◆ What you should do: After finding the line with "As mentioned earlier, letting" in the data below, set down exactly each line through the one with "Balaji Srinivan's *The", inclusive, and stop there.
==== Data for analysis
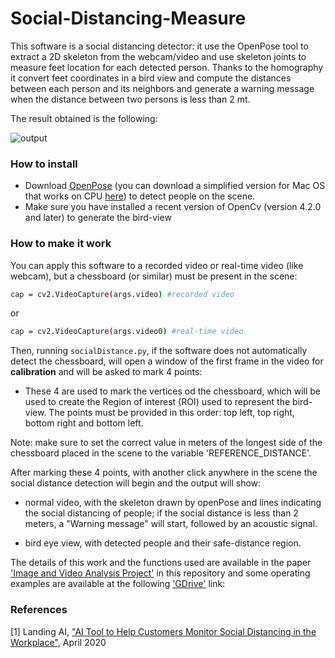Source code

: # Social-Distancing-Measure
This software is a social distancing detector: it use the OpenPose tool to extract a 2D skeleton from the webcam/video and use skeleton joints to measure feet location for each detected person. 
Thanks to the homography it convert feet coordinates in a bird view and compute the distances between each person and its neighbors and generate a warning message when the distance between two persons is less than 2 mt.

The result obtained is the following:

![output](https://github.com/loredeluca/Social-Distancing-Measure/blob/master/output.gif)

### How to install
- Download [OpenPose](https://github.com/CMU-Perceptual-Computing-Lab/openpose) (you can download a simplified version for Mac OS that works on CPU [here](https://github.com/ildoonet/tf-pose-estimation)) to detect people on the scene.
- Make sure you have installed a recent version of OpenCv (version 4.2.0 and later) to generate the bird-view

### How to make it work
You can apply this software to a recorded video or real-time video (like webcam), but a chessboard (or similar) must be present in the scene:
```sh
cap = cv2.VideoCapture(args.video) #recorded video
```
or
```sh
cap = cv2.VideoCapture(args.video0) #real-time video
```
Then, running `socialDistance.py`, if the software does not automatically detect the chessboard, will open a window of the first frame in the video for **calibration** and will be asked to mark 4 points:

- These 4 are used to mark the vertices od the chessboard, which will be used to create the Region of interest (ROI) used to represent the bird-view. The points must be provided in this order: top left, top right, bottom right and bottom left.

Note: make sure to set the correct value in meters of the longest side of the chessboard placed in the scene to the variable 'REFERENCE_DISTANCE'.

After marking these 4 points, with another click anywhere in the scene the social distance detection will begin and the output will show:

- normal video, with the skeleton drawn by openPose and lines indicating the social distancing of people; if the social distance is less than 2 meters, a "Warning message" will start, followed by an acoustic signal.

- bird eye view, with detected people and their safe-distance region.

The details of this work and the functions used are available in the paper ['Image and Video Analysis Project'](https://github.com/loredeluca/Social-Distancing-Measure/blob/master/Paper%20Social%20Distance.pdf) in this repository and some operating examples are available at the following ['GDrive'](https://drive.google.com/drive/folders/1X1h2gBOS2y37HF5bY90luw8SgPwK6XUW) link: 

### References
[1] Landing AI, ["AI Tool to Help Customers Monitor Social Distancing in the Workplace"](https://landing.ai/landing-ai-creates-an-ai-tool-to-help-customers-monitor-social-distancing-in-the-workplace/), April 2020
========
==== Data for analysis
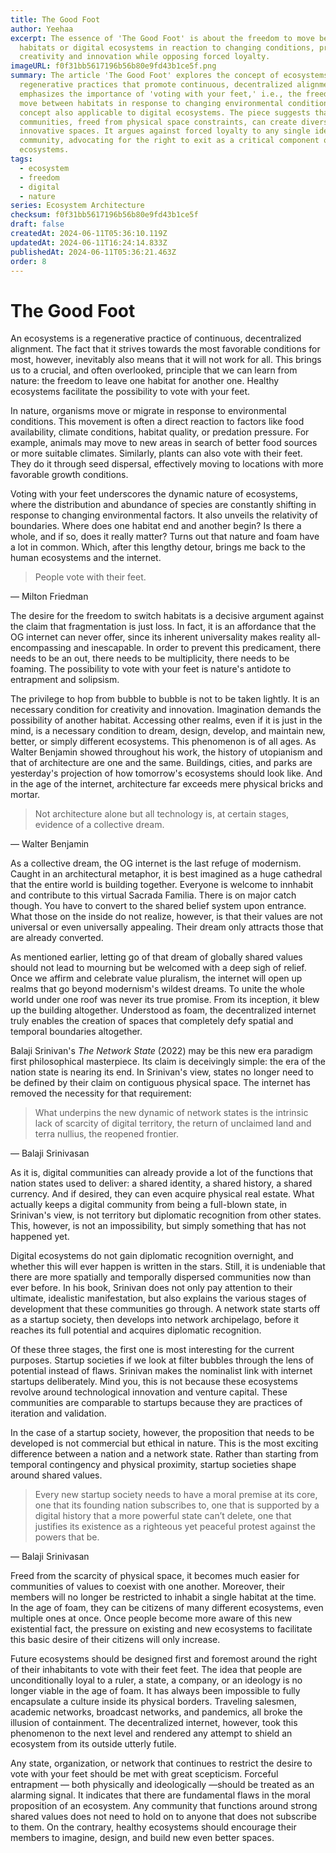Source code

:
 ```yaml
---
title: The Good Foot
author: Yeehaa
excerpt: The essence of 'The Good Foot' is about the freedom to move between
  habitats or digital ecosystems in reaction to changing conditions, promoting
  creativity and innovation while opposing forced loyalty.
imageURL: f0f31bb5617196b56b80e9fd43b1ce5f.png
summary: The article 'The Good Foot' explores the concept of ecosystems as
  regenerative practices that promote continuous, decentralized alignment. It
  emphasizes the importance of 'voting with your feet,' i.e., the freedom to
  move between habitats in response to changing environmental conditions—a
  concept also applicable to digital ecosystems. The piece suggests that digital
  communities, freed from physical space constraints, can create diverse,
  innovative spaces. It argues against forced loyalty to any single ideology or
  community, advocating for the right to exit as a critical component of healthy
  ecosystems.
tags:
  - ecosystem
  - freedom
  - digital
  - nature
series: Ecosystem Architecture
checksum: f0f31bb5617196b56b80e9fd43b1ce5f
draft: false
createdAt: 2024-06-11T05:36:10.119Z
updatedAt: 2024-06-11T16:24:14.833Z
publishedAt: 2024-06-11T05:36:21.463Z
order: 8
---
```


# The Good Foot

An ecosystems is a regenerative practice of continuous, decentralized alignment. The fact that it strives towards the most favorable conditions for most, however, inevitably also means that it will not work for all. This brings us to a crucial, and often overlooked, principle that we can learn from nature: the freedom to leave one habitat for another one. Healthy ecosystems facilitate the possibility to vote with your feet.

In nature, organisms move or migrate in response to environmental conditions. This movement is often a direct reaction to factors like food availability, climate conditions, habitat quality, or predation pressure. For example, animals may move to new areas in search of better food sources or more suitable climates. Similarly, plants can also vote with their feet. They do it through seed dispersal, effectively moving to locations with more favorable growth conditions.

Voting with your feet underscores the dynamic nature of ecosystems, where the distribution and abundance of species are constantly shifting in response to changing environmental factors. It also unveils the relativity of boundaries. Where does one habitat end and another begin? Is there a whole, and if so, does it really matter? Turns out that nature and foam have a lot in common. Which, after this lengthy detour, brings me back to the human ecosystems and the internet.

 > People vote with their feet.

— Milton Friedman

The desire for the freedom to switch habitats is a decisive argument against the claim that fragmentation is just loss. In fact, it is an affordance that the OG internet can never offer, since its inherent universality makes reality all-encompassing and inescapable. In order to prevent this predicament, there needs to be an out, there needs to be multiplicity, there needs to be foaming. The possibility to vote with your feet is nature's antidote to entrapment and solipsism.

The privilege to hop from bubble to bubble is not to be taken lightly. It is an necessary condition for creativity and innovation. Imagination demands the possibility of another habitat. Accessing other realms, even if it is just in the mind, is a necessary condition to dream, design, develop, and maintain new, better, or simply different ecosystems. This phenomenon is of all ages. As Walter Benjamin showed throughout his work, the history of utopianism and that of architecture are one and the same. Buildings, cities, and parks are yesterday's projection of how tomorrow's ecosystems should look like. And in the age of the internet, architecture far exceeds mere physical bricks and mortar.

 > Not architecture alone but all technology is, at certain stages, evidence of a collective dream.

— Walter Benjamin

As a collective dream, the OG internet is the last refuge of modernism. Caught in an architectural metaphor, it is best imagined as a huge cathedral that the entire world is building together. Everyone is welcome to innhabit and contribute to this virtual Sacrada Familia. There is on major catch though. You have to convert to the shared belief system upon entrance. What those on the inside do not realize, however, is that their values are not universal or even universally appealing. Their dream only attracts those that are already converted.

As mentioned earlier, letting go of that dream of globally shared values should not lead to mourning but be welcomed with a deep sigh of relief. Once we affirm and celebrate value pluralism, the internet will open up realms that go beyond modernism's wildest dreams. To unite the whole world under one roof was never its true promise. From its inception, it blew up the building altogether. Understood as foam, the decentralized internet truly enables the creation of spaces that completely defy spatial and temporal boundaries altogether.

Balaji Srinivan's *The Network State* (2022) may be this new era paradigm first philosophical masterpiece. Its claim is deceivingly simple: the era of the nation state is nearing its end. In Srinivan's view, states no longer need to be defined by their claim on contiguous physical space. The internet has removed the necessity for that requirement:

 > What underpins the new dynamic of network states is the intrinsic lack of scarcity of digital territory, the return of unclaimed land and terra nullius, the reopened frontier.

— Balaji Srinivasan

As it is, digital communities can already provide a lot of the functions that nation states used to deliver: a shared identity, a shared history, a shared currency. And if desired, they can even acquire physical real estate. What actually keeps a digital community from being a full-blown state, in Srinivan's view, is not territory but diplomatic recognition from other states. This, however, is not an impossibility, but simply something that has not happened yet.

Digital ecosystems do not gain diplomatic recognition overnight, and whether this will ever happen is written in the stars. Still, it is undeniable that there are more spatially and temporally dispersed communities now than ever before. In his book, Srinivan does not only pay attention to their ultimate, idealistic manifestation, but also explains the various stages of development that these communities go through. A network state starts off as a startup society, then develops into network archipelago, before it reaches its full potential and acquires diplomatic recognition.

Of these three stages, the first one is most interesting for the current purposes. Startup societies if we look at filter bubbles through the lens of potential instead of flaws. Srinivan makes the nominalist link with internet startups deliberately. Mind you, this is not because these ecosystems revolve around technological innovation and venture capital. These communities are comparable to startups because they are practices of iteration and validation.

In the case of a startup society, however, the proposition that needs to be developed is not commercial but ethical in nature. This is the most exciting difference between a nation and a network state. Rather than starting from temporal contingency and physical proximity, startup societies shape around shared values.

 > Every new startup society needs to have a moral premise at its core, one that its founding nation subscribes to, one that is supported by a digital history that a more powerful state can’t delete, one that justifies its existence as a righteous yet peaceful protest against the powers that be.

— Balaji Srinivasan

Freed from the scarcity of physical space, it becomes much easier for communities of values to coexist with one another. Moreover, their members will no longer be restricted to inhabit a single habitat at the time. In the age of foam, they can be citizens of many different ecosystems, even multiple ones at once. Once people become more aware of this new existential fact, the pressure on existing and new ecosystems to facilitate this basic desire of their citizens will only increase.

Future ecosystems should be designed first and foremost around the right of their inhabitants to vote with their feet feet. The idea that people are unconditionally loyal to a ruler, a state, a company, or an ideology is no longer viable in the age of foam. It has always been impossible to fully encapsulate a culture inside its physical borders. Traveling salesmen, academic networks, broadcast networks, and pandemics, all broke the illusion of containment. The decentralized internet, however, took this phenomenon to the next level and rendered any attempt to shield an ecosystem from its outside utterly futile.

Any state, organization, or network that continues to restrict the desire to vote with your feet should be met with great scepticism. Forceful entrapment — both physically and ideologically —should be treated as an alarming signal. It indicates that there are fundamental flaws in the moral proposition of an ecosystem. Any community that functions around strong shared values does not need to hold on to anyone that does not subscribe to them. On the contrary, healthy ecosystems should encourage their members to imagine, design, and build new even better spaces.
========
==== Data for analysis
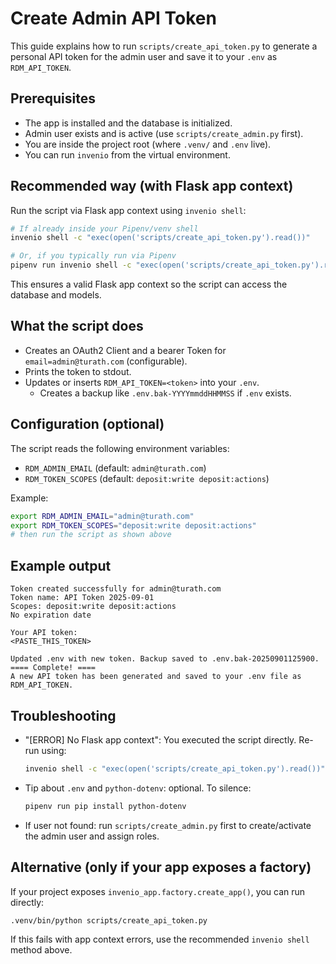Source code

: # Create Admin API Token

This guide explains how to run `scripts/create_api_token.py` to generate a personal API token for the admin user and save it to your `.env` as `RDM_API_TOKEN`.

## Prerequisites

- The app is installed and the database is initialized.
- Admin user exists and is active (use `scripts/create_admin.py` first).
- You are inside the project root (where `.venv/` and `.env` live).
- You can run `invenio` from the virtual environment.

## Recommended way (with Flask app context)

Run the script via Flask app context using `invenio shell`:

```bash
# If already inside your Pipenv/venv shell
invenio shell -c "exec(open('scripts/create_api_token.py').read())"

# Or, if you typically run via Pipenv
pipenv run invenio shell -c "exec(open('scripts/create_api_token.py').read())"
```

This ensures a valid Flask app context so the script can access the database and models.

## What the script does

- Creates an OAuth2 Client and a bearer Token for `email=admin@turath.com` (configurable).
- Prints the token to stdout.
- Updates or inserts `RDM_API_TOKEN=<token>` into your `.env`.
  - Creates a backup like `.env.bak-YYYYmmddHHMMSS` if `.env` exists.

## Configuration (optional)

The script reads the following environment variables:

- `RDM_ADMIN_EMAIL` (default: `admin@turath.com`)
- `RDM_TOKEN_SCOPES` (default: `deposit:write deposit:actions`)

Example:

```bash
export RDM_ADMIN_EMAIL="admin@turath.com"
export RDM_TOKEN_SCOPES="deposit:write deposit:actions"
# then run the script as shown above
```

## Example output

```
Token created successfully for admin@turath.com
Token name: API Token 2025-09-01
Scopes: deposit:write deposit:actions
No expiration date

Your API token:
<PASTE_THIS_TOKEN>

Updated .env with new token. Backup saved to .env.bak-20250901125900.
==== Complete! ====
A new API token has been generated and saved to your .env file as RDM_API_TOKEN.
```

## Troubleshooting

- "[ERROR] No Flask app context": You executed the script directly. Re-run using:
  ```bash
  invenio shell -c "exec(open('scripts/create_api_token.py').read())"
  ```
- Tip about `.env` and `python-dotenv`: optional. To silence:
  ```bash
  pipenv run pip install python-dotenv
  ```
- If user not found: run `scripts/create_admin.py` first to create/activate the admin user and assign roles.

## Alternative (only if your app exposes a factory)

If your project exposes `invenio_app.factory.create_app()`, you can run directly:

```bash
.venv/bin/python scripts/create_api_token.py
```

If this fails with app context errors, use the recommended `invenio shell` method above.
========
◆ Written response:
As mentioned earlier, letting go of that dream of globally shared values should not lead to mourning but be welcomed with a deep sigh of relief. Once we affirm and celebrate value pluralism, the internet will open up realms that go beyond modernism's wildest dreams. To unite the whole world under one roof was never its true promise. From its inception, it blew up the building altogether. Understood as foam, the decentralized internet truly enables the creation of spaces that completely defy spatial and temporal boundaries altogether.

Balaji Srinivan's *The Network State* (2022) may be this new era paradigm first philosophical masterpiece. Its claim is deceivingly simple: the era of the nation state is nearing its end. In Srinivan's view, states no longer need to be defined by their claim on contiguous physical space. The internet has removed the necessity for that requirement:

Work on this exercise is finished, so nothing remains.